I've just read and been inspired by Chris Mairs' 2006 Turing Lecture on Inclusion and Exclusion in the Digital World. Chris takes what could be a dull (albeit important) topic and makes it very interesting by showing the big picture. He's talking about accessbility, which previously I tended to associate with detailed guidelines about which colours to use on web pages and how to tag HTML images with meaningful "Alt" tags. I did consider it important - I'm now old enough to hate small fonts - but I didn't find it inspiring.

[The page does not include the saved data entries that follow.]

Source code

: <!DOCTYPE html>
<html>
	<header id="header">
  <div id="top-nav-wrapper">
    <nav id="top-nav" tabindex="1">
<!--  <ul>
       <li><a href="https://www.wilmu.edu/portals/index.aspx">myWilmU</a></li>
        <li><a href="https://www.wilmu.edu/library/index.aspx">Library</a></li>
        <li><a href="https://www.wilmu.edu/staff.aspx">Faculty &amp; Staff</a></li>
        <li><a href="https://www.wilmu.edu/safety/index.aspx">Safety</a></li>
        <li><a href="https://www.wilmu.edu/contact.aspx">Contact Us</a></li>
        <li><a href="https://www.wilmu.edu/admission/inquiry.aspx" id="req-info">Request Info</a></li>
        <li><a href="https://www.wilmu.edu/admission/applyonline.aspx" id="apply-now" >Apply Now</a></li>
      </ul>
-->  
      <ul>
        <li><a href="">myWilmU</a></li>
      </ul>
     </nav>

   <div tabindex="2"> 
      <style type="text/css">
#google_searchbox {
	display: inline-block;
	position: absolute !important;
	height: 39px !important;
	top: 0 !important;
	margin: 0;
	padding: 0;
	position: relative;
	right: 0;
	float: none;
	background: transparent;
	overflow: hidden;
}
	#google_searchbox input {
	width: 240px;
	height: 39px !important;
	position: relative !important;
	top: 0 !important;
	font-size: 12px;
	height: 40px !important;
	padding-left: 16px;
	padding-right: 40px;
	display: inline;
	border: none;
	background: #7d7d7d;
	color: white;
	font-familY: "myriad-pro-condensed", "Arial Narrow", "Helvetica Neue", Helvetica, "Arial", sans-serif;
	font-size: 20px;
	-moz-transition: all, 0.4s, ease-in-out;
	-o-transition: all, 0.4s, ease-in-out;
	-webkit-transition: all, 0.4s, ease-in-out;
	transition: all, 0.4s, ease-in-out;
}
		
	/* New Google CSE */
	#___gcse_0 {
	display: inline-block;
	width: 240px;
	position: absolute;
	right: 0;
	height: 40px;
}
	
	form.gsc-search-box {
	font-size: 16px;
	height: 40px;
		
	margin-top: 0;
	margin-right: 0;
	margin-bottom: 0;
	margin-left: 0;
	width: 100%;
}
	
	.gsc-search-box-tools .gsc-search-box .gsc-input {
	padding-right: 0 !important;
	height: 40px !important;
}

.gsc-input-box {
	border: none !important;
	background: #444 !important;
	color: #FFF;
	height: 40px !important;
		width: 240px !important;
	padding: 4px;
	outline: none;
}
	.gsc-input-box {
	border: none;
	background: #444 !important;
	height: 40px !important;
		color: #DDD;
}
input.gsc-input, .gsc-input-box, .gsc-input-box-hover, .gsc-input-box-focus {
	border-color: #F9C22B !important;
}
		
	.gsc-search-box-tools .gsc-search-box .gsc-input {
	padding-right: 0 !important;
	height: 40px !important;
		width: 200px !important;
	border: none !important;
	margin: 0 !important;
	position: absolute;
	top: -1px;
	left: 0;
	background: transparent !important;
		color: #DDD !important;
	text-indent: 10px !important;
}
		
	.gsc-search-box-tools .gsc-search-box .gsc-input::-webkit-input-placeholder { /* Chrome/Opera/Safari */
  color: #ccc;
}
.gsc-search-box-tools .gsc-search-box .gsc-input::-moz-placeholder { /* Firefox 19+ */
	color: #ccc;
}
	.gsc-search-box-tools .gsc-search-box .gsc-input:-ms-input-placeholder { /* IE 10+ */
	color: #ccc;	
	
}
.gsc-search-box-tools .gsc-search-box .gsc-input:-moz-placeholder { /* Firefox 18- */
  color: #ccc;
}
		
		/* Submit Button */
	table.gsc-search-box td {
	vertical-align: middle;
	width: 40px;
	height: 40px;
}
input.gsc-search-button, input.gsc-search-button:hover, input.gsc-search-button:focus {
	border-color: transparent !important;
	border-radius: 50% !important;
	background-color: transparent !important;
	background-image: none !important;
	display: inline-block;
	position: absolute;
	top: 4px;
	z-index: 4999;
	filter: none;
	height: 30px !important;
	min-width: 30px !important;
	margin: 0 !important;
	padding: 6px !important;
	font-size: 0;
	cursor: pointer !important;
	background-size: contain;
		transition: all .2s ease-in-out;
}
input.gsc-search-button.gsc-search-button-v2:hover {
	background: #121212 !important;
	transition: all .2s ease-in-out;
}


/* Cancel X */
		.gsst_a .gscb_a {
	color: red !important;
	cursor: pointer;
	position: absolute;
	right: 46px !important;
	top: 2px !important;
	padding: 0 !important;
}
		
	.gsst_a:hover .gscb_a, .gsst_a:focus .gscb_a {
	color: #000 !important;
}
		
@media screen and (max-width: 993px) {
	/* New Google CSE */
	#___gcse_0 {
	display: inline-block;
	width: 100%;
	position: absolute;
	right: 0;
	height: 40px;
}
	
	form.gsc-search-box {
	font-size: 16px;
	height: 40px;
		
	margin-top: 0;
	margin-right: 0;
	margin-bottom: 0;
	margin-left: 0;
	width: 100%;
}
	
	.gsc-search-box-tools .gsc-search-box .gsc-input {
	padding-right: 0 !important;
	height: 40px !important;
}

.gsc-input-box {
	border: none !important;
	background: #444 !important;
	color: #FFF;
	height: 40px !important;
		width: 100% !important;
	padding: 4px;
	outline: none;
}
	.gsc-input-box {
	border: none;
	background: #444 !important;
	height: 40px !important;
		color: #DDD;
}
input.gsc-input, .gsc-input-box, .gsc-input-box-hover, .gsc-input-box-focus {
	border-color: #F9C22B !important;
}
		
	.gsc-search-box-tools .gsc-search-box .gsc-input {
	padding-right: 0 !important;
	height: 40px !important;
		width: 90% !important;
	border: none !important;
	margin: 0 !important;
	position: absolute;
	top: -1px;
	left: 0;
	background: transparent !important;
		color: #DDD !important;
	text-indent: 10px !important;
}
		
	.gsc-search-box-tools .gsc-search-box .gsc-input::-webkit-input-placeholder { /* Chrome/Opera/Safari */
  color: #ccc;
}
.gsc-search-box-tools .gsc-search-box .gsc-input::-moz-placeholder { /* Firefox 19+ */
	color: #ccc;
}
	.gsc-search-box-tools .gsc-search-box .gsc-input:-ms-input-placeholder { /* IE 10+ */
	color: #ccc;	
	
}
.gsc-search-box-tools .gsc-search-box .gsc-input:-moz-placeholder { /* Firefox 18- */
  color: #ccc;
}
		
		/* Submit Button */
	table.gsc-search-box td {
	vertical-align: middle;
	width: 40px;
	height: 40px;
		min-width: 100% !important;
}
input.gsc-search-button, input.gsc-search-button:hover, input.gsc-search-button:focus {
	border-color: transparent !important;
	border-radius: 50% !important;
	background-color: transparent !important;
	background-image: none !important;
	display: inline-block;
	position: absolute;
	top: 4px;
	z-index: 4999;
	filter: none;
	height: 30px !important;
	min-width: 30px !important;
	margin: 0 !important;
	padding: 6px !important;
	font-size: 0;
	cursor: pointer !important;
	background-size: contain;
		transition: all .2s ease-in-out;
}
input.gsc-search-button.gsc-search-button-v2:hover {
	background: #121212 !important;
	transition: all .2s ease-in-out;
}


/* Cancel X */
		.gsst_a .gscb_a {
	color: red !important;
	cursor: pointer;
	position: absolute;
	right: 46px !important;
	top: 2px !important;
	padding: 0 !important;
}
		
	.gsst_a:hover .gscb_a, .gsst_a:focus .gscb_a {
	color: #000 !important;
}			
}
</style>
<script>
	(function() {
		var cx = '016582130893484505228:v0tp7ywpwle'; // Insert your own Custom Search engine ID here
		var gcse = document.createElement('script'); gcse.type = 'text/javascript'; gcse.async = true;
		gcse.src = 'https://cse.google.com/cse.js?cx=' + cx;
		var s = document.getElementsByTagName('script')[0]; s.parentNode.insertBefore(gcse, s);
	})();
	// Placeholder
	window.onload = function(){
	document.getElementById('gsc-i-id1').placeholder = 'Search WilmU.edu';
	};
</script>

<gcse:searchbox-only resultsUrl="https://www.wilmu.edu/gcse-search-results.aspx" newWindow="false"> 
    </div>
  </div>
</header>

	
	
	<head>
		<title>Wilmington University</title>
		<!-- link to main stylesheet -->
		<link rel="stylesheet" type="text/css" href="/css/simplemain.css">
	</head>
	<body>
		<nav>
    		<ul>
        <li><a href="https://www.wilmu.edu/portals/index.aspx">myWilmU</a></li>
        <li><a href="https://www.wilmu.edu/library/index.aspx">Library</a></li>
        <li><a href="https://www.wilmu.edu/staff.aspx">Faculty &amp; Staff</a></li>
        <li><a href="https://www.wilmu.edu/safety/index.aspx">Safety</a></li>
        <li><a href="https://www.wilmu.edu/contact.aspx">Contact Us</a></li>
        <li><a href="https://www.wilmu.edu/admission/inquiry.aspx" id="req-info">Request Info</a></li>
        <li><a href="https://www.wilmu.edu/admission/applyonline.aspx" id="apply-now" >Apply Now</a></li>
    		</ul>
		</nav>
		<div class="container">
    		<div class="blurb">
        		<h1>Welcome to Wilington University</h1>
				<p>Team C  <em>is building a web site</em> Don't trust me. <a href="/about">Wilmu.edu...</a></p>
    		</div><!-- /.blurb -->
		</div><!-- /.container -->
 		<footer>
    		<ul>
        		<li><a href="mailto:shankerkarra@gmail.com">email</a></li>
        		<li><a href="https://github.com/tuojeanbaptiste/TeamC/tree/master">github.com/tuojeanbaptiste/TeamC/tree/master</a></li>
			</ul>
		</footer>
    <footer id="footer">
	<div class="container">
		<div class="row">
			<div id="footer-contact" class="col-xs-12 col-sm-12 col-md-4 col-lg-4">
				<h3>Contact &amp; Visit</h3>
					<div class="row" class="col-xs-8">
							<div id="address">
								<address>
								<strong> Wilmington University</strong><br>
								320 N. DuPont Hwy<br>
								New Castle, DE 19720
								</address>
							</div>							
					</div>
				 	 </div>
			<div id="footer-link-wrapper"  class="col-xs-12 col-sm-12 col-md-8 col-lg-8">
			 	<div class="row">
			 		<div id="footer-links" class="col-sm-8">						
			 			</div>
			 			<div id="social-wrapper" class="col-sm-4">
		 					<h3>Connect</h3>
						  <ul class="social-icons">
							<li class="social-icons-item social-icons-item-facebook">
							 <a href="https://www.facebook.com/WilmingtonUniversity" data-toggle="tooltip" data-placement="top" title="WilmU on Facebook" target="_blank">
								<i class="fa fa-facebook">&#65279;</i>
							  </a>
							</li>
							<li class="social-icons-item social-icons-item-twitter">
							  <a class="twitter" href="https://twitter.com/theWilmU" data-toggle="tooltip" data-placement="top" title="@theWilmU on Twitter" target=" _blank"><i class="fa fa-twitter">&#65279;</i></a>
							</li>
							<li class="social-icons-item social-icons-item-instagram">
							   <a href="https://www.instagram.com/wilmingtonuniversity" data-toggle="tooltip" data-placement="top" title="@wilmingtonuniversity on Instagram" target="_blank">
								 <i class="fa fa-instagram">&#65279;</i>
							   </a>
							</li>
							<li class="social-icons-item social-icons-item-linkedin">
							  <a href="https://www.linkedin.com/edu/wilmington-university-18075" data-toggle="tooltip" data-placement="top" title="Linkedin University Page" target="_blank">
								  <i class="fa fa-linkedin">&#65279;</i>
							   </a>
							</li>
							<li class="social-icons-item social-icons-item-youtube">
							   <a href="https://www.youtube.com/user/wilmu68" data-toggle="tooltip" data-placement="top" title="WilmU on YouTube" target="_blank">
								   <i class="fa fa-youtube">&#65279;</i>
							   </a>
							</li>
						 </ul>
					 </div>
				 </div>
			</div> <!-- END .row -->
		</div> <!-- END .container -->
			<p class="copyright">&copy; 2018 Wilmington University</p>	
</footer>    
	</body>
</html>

Chris's lecture looks both at technologies that help to overcome disabilities (including pacemakers!) and at technologies that are hard to use for disabled people. He gives mobile phones as an example of the latter, as their use of soft keys means that they were practically unusable by blind people - of which Chris is one. He notes that this is not just a matter of a particular technology but has major social implications, as people now tend to use mobiles to navigate their social lives. Similar concerns apply to the World Wide Web.

Now, however, Chris sees many opportunities for improved interfaces - to benefit all sorts of users, disabled people included. To continue with the example of mobile phones, these are now powerful computers with many input and output devices (including microphones, speakers, displays, cameras, GPS, ...). Just as important as the hardware is the software environment: most phones are now extensible platforms with development kits available. This allows third parties to develop specialist interfaces. The next step is to send the data in multiple forms, so that different interfaces can process it differently. For example, a phone choice menu might be sent both in sound ("Press 1 for new sales, press 2 for...") and in XML (" 1: New sales ... ").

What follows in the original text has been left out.